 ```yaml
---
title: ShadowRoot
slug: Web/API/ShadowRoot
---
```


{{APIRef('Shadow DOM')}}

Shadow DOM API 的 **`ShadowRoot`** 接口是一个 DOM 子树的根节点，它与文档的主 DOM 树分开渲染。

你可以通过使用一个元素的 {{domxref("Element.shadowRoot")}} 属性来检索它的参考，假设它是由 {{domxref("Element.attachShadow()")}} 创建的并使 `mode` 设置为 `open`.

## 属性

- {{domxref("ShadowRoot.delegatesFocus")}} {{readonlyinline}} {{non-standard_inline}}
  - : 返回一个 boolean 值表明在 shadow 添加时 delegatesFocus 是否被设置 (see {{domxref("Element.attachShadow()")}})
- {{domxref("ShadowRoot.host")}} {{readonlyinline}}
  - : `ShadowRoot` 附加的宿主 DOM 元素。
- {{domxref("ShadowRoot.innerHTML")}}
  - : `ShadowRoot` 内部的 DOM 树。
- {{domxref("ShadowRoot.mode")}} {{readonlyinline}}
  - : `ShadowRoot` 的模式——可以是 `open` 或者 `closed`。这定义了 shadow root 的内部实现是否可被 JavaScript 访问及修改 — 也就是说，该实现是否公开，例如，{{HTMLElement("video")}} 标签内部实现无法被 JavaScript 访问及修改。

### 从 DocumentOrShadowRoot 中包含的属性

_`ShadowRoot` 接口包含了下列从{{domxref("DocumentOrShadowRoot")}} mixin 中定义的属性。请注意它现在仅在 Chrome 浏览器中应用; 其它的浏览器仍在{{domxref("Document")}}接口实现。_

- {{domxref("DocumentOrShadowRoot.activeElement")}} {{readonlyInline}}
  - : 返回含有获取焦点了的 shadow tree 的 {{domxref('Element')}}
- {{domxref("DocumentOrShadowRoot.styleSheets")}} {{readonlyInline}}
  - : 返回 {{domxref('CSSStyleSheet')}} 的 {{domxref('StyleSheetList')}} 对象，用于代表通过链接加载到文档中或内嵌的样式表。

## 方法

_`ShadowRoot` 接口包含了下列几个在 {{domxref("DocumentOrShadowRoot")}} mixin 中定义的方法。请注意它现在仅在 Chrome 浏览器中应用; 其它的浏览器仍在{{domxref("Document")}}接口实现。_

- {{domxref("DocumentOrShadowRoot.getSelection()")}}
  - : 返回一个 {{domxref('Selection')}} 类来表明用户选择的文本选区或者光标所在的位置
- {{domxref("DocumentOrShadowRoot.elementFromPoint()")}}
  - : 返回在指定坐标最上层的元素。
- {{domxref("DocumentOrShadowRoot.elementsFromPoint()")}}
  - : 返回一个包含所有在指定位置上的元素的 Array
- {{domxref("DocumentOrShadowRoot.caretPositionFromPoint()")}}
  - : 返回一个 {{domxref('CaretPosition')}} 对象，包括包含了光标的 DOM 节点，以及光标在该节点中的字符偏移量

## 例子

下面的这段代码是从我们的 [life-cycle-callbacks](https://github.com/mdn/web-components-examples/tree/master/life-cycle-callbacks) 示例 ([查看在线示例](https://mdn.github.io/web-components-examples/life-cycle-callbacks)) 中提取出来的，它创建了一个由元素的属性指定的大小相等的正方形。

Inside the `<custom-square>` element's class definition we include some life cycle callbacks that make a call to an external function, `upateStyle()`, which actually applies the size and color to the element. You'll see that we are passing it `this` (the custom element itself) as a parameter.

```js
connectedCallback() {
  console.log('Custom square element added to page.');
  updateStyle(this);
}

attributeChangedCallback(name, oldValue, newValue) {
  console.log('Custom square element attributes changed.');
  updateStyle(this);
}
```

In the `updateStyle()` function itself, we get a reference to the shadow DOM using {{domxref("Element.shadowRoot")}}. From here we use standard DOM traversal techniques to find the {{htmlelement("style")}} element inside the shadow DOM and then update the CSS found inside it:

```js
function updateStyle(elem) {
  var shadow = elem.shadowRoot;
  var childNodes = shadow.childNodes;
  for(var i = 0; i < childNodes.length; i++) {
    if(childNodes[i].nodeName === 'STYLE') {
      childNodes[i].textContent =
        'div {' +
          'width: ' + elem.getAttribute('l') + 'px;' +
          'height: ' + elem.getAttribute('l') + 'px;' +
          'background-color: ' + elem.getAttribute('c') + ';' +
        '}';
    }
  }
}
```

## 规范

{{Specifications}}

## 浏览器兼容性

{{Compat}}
== == ==
• **Problem requirements**: Count the lines of the records that include the word "DocumentOrShadowRoot", please, and report the number alone.

• **Solved problem**: 9